Juste après le débarquement allié en Afrique du Nord en novembre 1942, les trois colonies du Maghreb furent de nouveau mises fortement à contribution pour reconstituer l’armée française et participer aux combats pour la libération de la France et de la Tunisie. Armées par les Américains, les unités françaises, cinq divisions d’infanterie et trois divisions blindées, furent reconstituées et instruites au Maghreb pour être immédiatement incorporées au dispositif allié.
Le chiffre le plus souvent avancé concernant l’effectif des musulmans maghrébins dans l’armée française de 1944 est celui de 233.000 hommes. Certains historiens estiment l’ensemble des troupes fournies par les trois pays d’Afrique du Nord de 200.000 à 250.000 musulmans entre 1943 et 1945, dont 120.000 à 150.000 pour la seule Algérie. Les évaluations des pertes de l’armée française depuis la campagne de Tunisie jusqu’à la capitulation allemande le 8 mai 1945 varient entre 97.000 et 110.000 tués, blessés et disparus. Si on se base sur les chiffres communiqués par le Service historique de l’armée de terre française (SHAT) qui font apparaître un total de 97.715 tués et blessés pour l’ensemble de l’armée française dont 11.193 tués et 39.645 blessés pour les musulmans, la proportion est de 52%.

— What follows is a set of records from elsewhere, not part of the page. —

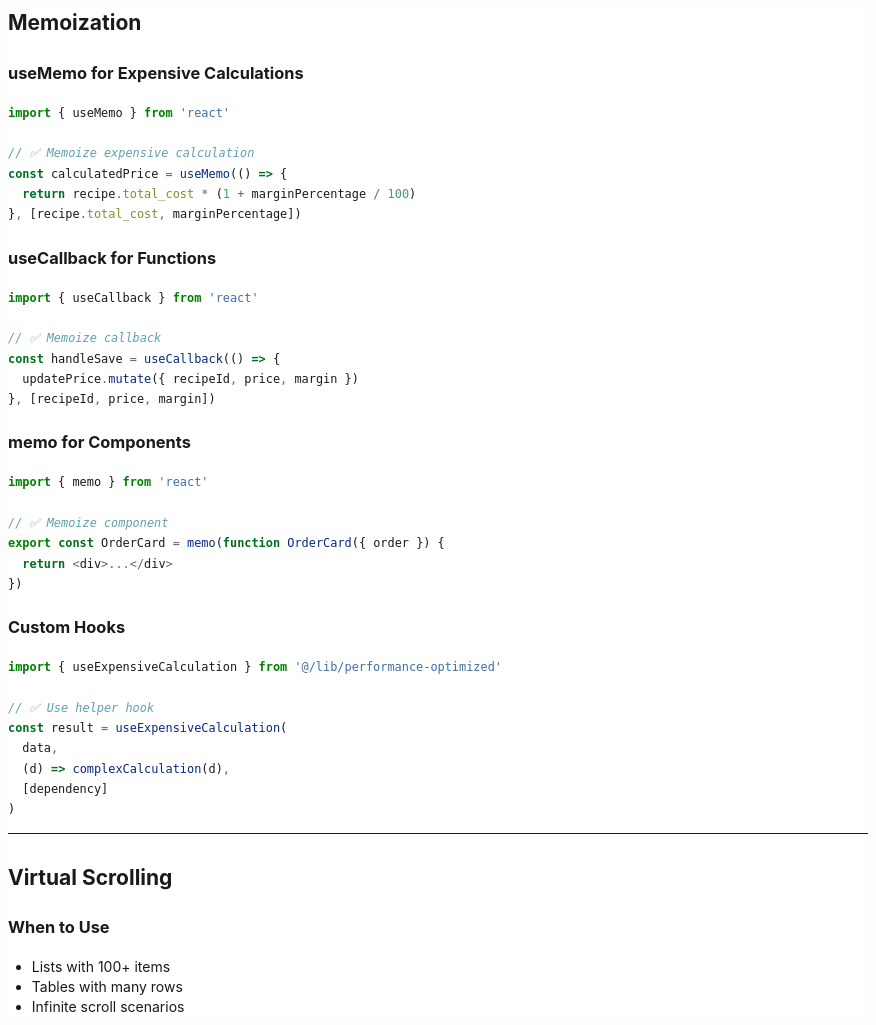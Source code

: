 
## Memoization

### useMemo for Expensive Calculations
```typescript
import { useMemo } from 'react'

// ✅ Memoize expensive calculation
const calculatedPrice = useMemo(() => {
  return recipe.total_cost * (1 + marginPercentage / 100)
}, [recipe.total_cost, marginPercentage])
```

### useCallback for Functions
```typescript
import { useCallback } from 'react'

// ✅ Memoize callback
const handleSave = useCallback(() => {
  updatePrice.mutate({ recipeId, price, margin })
}, [recipeId, price, margin])
```

### memo for Components
```typescript
import { memo } from 'react'

// ✅ Memoize component
export const OrderCard = memo(function OrderCard({ order }) {
  return <div>...</div>
})
```

### Custom Hooks
```typescript
import { useExpensiveCalculation } from '@/lib/performance-optimized'

// ✅ Use helper hook
const result = useExpensiveCalculation(
  data,
  (d) => complexCalculation(d),
  [dependency]
)
```

---

## Virtual Scrolling

### When to Use
- Lists with 100+ items
- Tables with many rows
- Infinite scroll scenarios

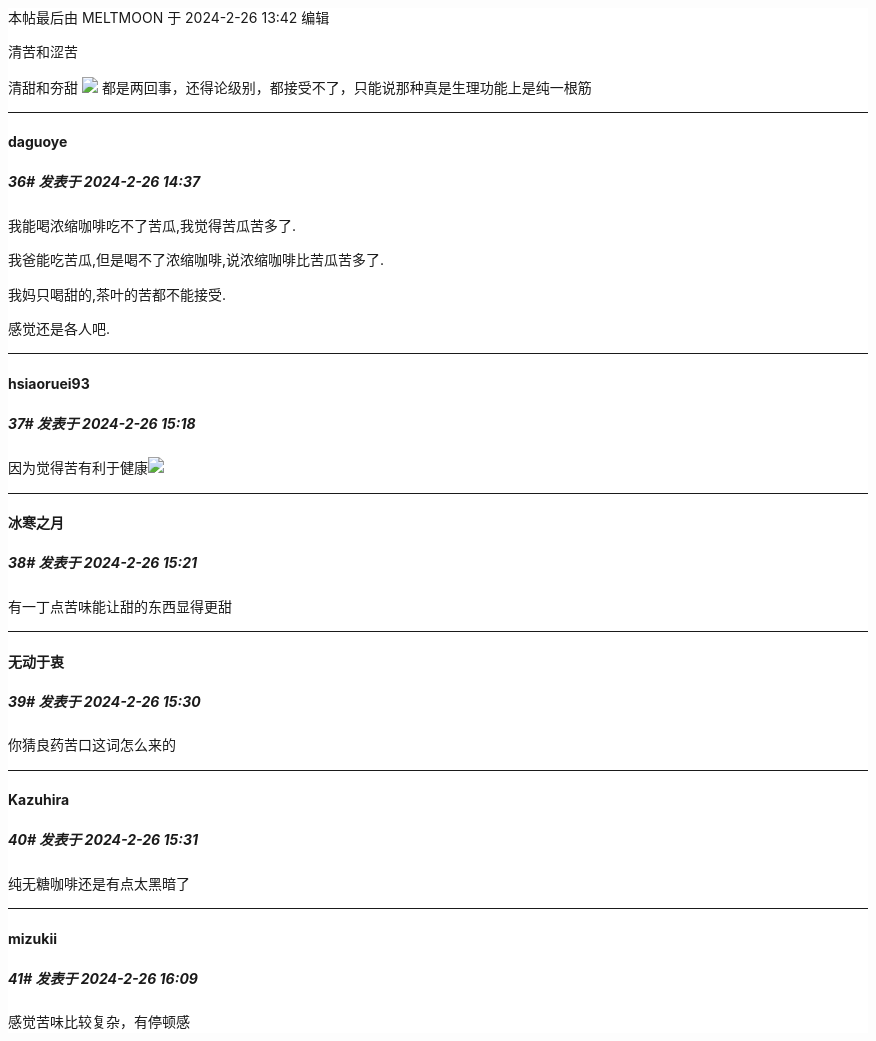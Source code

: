  本帖最后由 MELTMOON 于 2024-2-26 13:42 编辑 

清苦和涩苦

清甜和夯甜
<img src="https://static.saraba1st.com/image/smiley/face2017/067.png" referrerpolicy="no-referrer"> 都是两回事，还得论级别，都接受不了，只能说那种真是生理功能上是纯一根筋

*****

####  daguoye  
##### 36#       发表于 2024-2-26 14:37

我能喝浓缩咖啡吃不了苦瓜,我觉得苦瓜苦多了.

我爸能吃苦瓜,但是喝不了浓缩咖啡,说浓缩咖啡比苦瓜苦多了.

我妈只喝甜的,茶叶的苦都不能接受.

感觉还是各人吧.

*****

####  hsiaoruei93  
##### 37#       发表于 2024-2-26 15:18

因为觉得苦有利于健康<img src="https://static.saraba1st.com/image/smiley/face2017/067.png" referrerpolicy="no-referrer">

*****

####  冰寒之月  
##### 38#       发表于 2024-2-26 15:21

有一丁点苦味能让甜的东西显得更甜

*****

####  无动于衷  
##### 39#       发表于 2024-2-26 15:30

你猜良药苦口这词怎么来的

*****

####  Kazuhira  
##### 40#       发表于 2024-2-26 15:31

纯无糖咖啡还是有点太黑暗了


*****

####  mizukii  
##### 41#       发表于 2024-2-26 16:09

感觉苦味比较复杂，有停顿感
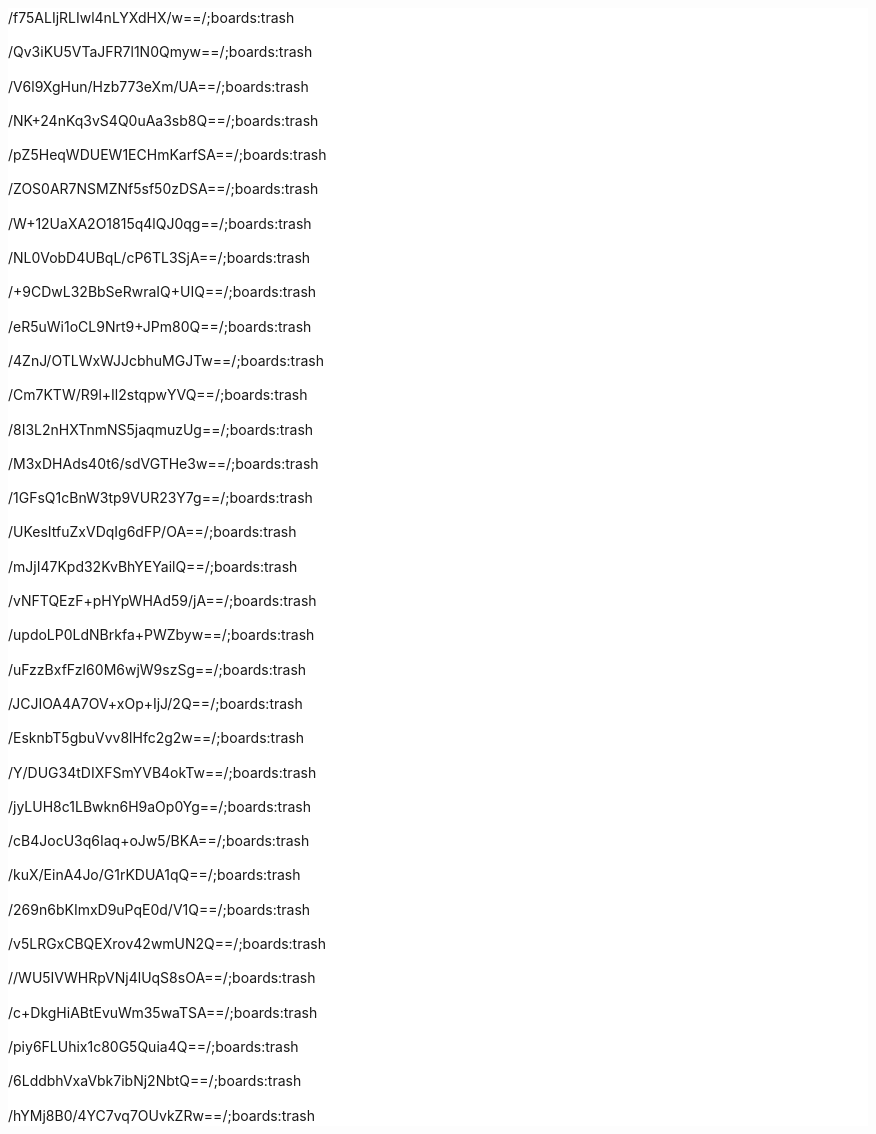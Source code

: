 /f75ALIjRLIwl4nLYXdHX/w==/;boards:trash

/Qv3iKU5VTaJFR7l1N0Qmyw==/;boards:trash

/V6l9XgHun/Hzb773eXm/UA==/;boards:trash

/NK+24nKq3vS4Q0uAa3sb8Q==/;boards:trash

/pZ5HeqWDUEW1ECHmKarfSA==/;boards:trash

/ZOS0AR7NSMZNf5sf50zDSA==/;boards:trash

/W+12UaXA2O1815q4lQJ0qg==/;boards:trash

/NL0VobD4UBqL/cP6TL3SjA==/;boards:trash

/+9CDwL32BbSeRwraIQ+UIQ==/;boards:trash

/eR5uWi1oCL9Nrt9+JPm80Q==/;boards:trash

/4ZnJ/OTLWxWJJcbhuMGJTw==/;boards:trash

/Cm7KTW/R9l+Il2stqpwYVQ==/;boards:trash

/8I3L2nHXTnmNS5jaqmuzUg==/;boards:trash

/M3xDHAds40t6/sdVGTHe3w==/;boards:trash

/1GFsQ1cBnW3tp9VUR23Y7g==/;boards:trash

/UKesItfuZxVDqIg6dFP/OA==/;boards:trash

/mJjI47Kpd32KvBhYEYailQ==/;boards:trash

/vNFTQEzF+pHYpWHAd59/jA==/;boards:trash

/updoLP0LdNBrkfa+PWZbyw==/;boards:trash

/uFzzBxfFzI60M6wjW9szSg==/;boards:trash

/JCJIOA4A7OV+xOp+IjJ/2Q==/;boards:trash

/EsknbT5gbuVvv8lHfc2g2w==/;boards:trash

/Y/DUG34tDIXFSmYVB4okTw==/;boards:trash

/jyLUH8c1LBwkn6H9aOp0Yg==/;boards:trash

/cB4JocU3q6Iaq+oJw5/BKA==/;boards:trash

/kuX/EinA4Jo/G1rKDUA1qQ==/;boards:trash

/269n6bKImxD9uPqE0d/V1Q==/;boards:trash

/v5LRGxCBQEXrov42wmUN2Q==/;boards:trash

//WU5IVWHRpVNj4lUqS8sOA==/;boards:trash

/c+DkgHiABtEvuWm35waTSA==/;boards:trash

/piy6FLUhix1c80G5Quia4Q==/;boards:trash

/6LddbhVxaVbk7ibNj2NbtQ==/;boards:trash

/hYMj8B0/4YC7vq7OUvkZRw==/;boards:trash
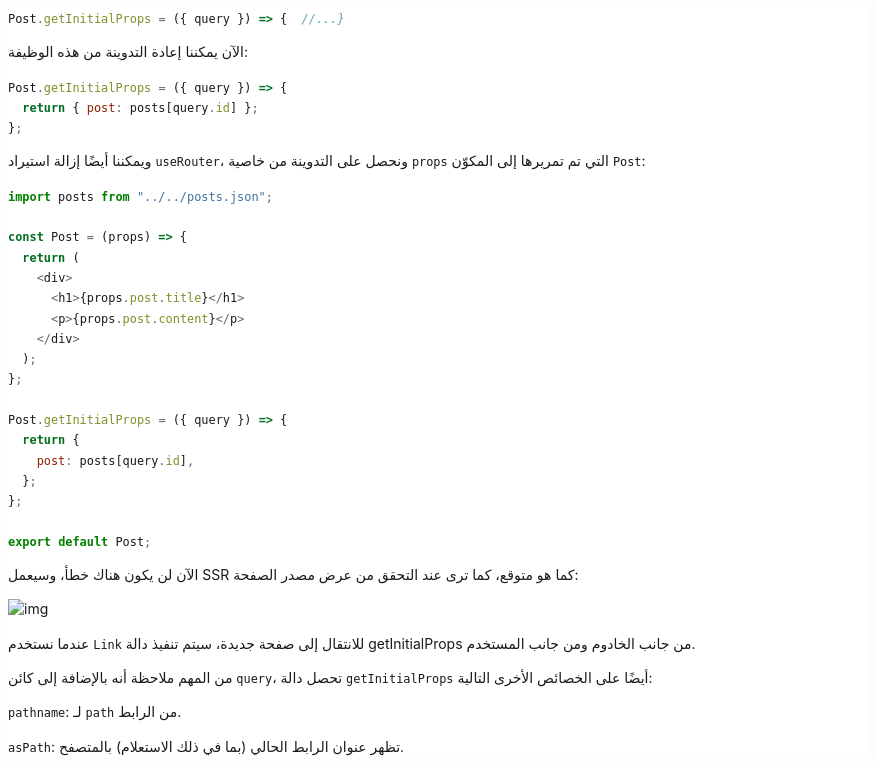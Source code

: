 <div dir="ltr">

```js
Post.getInitialProps = ({ query }) => {  //...}
```
</div>

الآن يمكننا إعادة التدوينة من هذه الوظيفة:

<div dir="ltr">

```js
Post.getInitialProps = ({ query }) => {
  return { post: posts[query.id] };
};
```
</div>

ويمكننا أيضًا إزالة استيراد `useRouter`، ونحصل على التدوينة من خاصية `props` التي تم تمريرها إلى المكوّن `Post`:

<div dir="ltr">

```js
import posts from "../../posts.json";

const Post = (props) => {
  return (
    <div>
      <h1>{props.post.title}</h1>
      <p>{props.post.content}</p>
    </div>
  );
};

Post.getInitialProps = ({ query }) => {
  return {
    post: posts[query.id],
  };
};

export default Post;
```
</div>

الآن لن يكون هناك خطأ، وسيعمل SSR كما هو متوقع، كما ترى عند التحقق من عرض مصدر الصفحة:

![img](https://i.suar.me/OBqyw/)

عندما نستخدم `Link` للانتقال إلى صفحة جديدة، سيتم تنفيذ دالة getInitialProps من جانب الخادوم ومن جانب المستخدم.

من المهم ملاحظة أنه بالإضافة إلى كائن `query`، تحصل دالة `getInitialProps` أيضًا على الخصائص الأخرى التالية:

`pathname`: لـ `path` من الرابط.

`asPath`: تظهر عنوان الرابط الحالي (بما في ذلك الاستعلام) بالمتصفح.
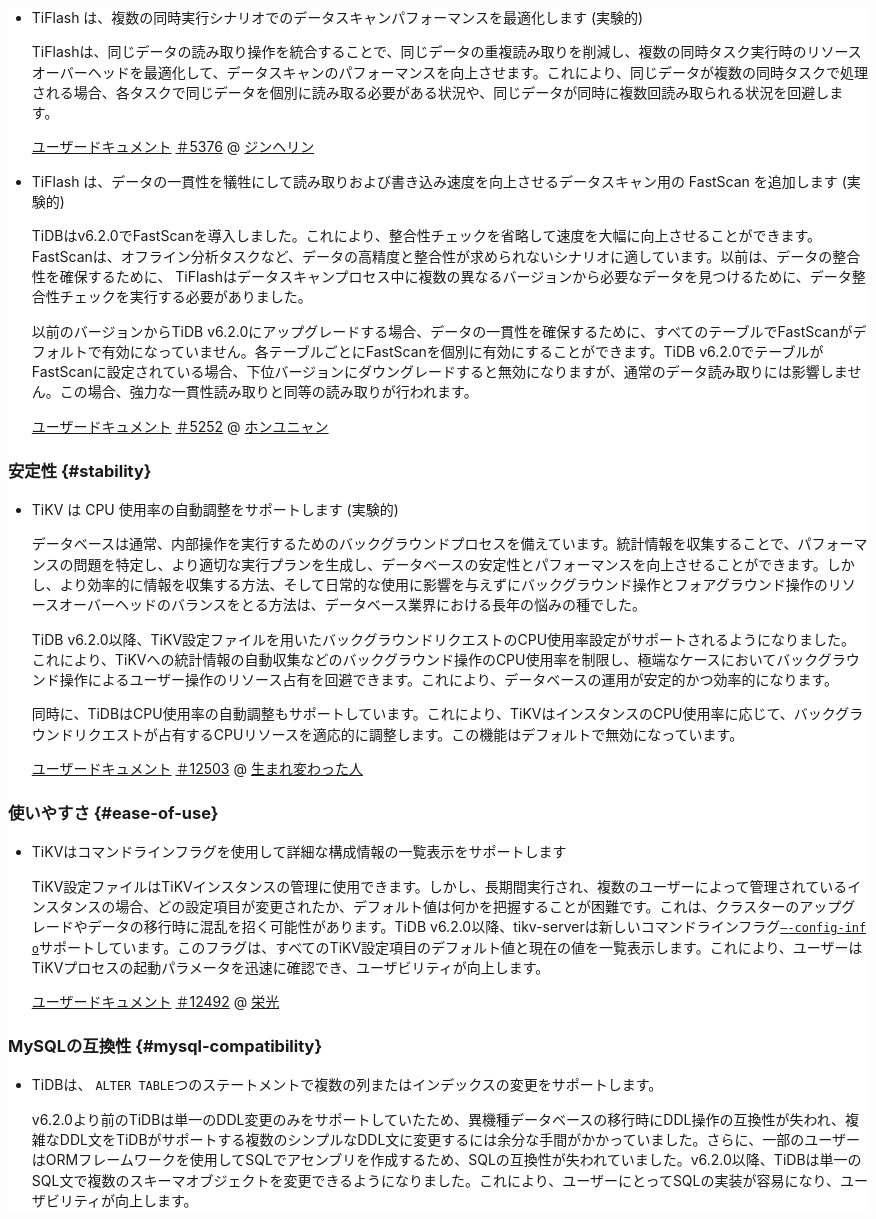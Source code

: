 -   TiFlash は、複数の同時実行シナリオでのデータスキャンパフォーマンスを最適化します (実験的)

    TiFlashは、同じデータの読み取り操作を統合することで、同じデータの重複読み取りを削減し、複数の同時タスク実行時のリソースオーバーヘッドを最適化して、データスキャンのパフォーマンスを向上させます。これにより、同じデータが複数の同時タスクで処理される場合、各タスクで同じデータを個別に読み取る必要がある状況や、同じデータが同時に複数回読み取られる状況を回避します。

    [ユーザードキュメント](/tiflash/tiflash-configuration.md#configure-the-tiflashtoml-file) [＃5376](https://github.com/pingcap/tiflash/issues/5376) @ [ジンヘリン](https://github.com/JinheLin)

-   TiFlash は、データの一貫性を犠牲にして読み取りおよび書き込み速度を向上させるデータスキャン用の FastScan を追加します (実験的)

    TiDBはv6.2.0でFastScanを導入しました。これにより、整合性チェックを省略して速度を大幅に向上させることができます。FastScanは、オフライン分析タスクなど、データの高精度と整合性が求められないシナリオに適しています。以前は、データの整合性を確保するために、 TiFlashはデータスキャンプロセス中に複数の異なるバージョンから必要なデータを見つけるために、データ整合性チェックを実行する必要がありました。

    以前のバージョンからTiDB v6.2.0にアップグレードする場合、データの一貫性を確保するために、すべてのテーブルでFastScanがデフォルトで有効になっていません。各テーブルごとにFastScanを個別に有効にすることができます。TiDB v6.2.0でテーブルがFastScanに設定されている場合、下位バージョンにダウングレードすると無効になりますが、通常のデータ読み取りには影響しません。この場合、強力な一貫性読み取りと同等の読み取りが行われます。

    [ユーザードキュメント](/tiflash/use-fastscan.md) [＃5252](https://github.com/pingcap/tiflash/issues/5252) @ [ホンユニャン](https://github.com/hongyunyan)

### 安定性 {#stability}

-   TiKV は CPU 使用率の自動調整をサポートします (実験的)

    データベースは通常、内部操作を実行するためのバックグラウンドプロセスを備えています。統計情報を収集することで、パフォーマンスの問題を特定し、より適切な実行プランを生成し、データベースの安定性とパフォーマンスを向上させることができます。しかし、より効率的に情報を収集する方法、そして日常的な使用に影響を与えずにバックグラウンド操作とフォアグラウンド操作のリソースオーバーヘッドのバランスをとる方法は、データベース業界における長年の悩みの種でした。

    TiDB v6.2.0以降、TiKV設定ファイルを用いたバックグラウンドリクエストのCPU使用率設定がサポートされるようになりました。これにより、TiKVへの統計情報の自動収集などのバックグラウンド操作のCPU使用率を制限し、極端なケースにおいてバックグラウンド操作によるユーザー操作のリソース占有を回避できます。これにより、データベースの運用が安定的かつ効率的になります。

    同時に、TiDBはCPU使用率の自動調整もサポートしています。これにより、TiKVはインスタンスのCPU使用率に応じて、バックグラウンドリクエストが占有するCPUリソースを適応的に調整します。この機能はデフォルトで無効になっています。

    [ユーザードキュメント](/tikv-configuration-file.md#background-quota-limiter) [＃12503](https://github.com/tikv/tikv/issues/12503) @ [生まれ変わった人](https://github.com/BornChanger)

### 使いやすさ {#ease-of-use}

-   TiKVはコマンドラインフラグを使用して詳細な構成情報の一覧表示をサポートします

    TiKV設定ファイルはTiKVインスタンスの管理に使用できます。しかし、長期間実行され、複数のユーザーによって管理されているインスタンスの場合、どの設定項目が変更されたか、デフォルト値は何かを把握することが困難です。これは、クラスターのアップグレードやデータの移行時に混乱を招く可能性があります。TiDB v6.2.0以降、tikv-serverは新しいコマンドラインフラグ[`—-config-info`](/command-line-flags-for-tikv-configuration.md#--config-info-format)サポートしています。このフラグは、すべてのTiKV設定項目のデフォルト値と現在の値を一覧表示します。これにより、ユーザーはTiKVプロセスの起動パラメータを迅速に確認でき、ユーザビリティが向上します。

    [ユーザードキュメント](/command-line-flags-for-tikv-configuration.md#--config-info-format) [＃12492](https://github.com/tikv/tikv/issues/12492) @ [栄光](https://github.com/glorv)

### MySQLの互換性 {#mysql-compatibility}

-   TiDBは、 `ALTER TABLE`つのステートメントで複数の列またはインデックスの変更をサポートします。

    v6.2.0より前のTiDBは単一のDDL変更のみをサポートしていたため、異機種データベースの移行時にDDL操作の互換性が失われ、複雑なDDL文をTiDBがサポートする複数のシンプルなDDL文に変更するには余分な手間がかかっていました。さらに、一部のユーザーはORMフレームワークを使用してSQLでアセンブリを作成するため、SQLの互換性が失われていました。v6.2.0以降、TiDBは単一のSQL文で複数のスキーマオブジェクトを変更できるようになりました。これにより、ユーザーにとってSQLの実装が容易になり、ユーザビリティが向上します。
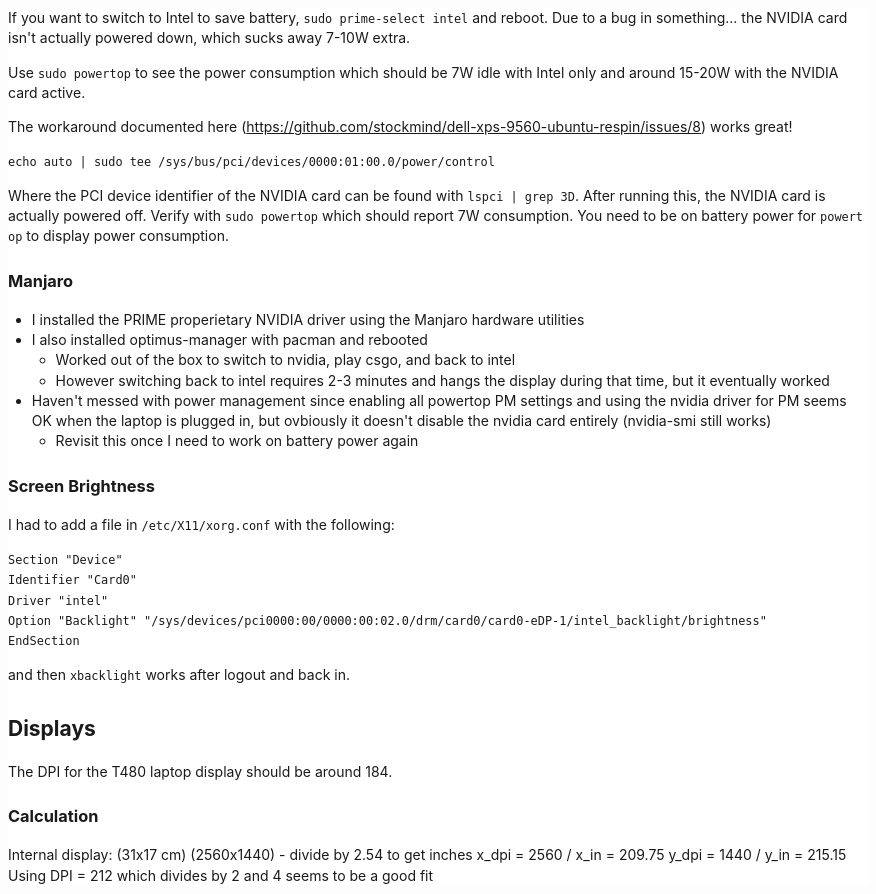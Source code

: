 If you want to switch to Intel to save battery, `sudo prime-select intel` and reboot. Due to a bug in something... the NVIDIA card isn't actually powered down, which sucks away 7-10W extra.

Use `sudo powertop` to see the power consumption which should be 7W idle with Intel only and around 15-20W with the NVIDIA card active.

The workaround documented here (https://github.com/stockmind/dell-xps-9560-ubuntu-respin/issues/8) works great!

```
echo auto | sudo tee /sys/bus/pci/devices/0000:01:00.0/power/control
```

Where the PCI device identifier of the NVIDIA card can be found with `lspci | grep 3D`. After running this, the NVIDIA card is actually powered off. Verify with `sudo powertop` which should report 7W consumption. You need to be on battery power for `powertop` to display power consumption.

### Manjaro

- I installed the PRIME properietary NVIDIA driver using the Manjaro hardware utilities
- I also installed optimus-manager with pacman and rebooted
    - Worked out of the box to switch to nvidia, play csgo, and back to intel
    - However switching back to intel requires 2-3 minutes and hangs the display during that time, but it eventually worked
- Haven't messed with power management since enabling all powertop PM settings and using the nvidia driver for PM seems OK when the laptop is plugged in, but ovbiously it doesn't disable the nvidia card entirely (nvidia-smi still works)
    - Revisit this once I need to work on battery power again

### Screen Brightness

I had to add a file in `/etc/X11/xorg.conf` with the following:

```
Section "Device"
Identifier "Card0"
Driver "intel"
Option "Backlight" "/sys/devices/pci0000:00/0000:00:02.0/drm/card0/card0-eDP-1/intel_backlight/brightness"
EndSection
```

and then `xbacklight` works after logout and back in.

## Displays

The DPI for the T480 laptop display should be around 184.

### Calculation

Internal display: (31x17 cm) (2560x1440)
    - divide by 2.54 to get inches
    x_dpi = 2560 / x_in = 209.75
    y_dpi = 1440 / y_in = 215.15
    Using DPI = 212 which divides by 2 and 4 seems to be a good fit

Au total, le Maghreb fournit à l’armée française durant la Seconde Guerre mondiale, si l’on additionne les chiffres de 1939-1940 et ceux de 1942-1945, pas moins de 800. 000 combattants dont deux tiers d’indigènes. En tout, on estime le nombre d’Algériens tués durant la seconde guerre mondiale à 40.000.
Chair à canon
Des milliers de soldats noirs appelés aussi «Tirailleurs sénégalais» (dont le nombre est de 179.000) ont également été mobilisés à partir de différentes colonies françaises vers la France lors de la Seconde Guerre mondiale. Beaucoup de prisonniers noirs appartenant aux unités de tirailleurs sénégalais et parfois nord-africaines ont connu un sort tragique. Considérés par les Allemands comme des «troupes sauvages» et furieux d’avoir rencontré une farouche résistance opposée par ces combattants, notamment pour défendre la ville de Lyon, beaucoup d’entre eux furent massacrés après leur capture sans autre forme de procès, jetés dans des fosses communes ou dans les flammes des fermes en feu. Certains furent achevés, écrasés par les chenilles de chars allemands.
Par ailleurs, les empires coloniaux français et britannique ont joué un rôle majeur dans la guerre. L’Afrique, en particulier, a été le théâtre de nombreuses opérations et a participé au financement de la guerre. Les puissances coloniales engagées dans la guerre (Allemagne et Italie, d’un côté, contre la France, l’Angleterre, la Belgique de l’autre) se sont en effet affrontées en Afrique à travers leurs colonies. L’Afrique contribuera beaucoup à la consolidation du camp des alliés, notamment en servant de base arrière pour leurs opérations. L’Algérie a même servi pendant un moment de «quartier général» pour la «France Libre».
Malgré tous ces sacrifices, il a fallu cependant attendre jusqu’en 2007 pour que les anciens combattants africains de l’armée française perçoivent la même pension que les soldats français engagés dans la guerre. Pis encore, la France en 1945 ne tiendra pas sa promesse de laisser les pays qu’elle a colonisés accéder à leur indépendance nationale. Le cauchemar colonial allait ainsi se poursuivre pour des millions d’Africains durant près de deux décennies.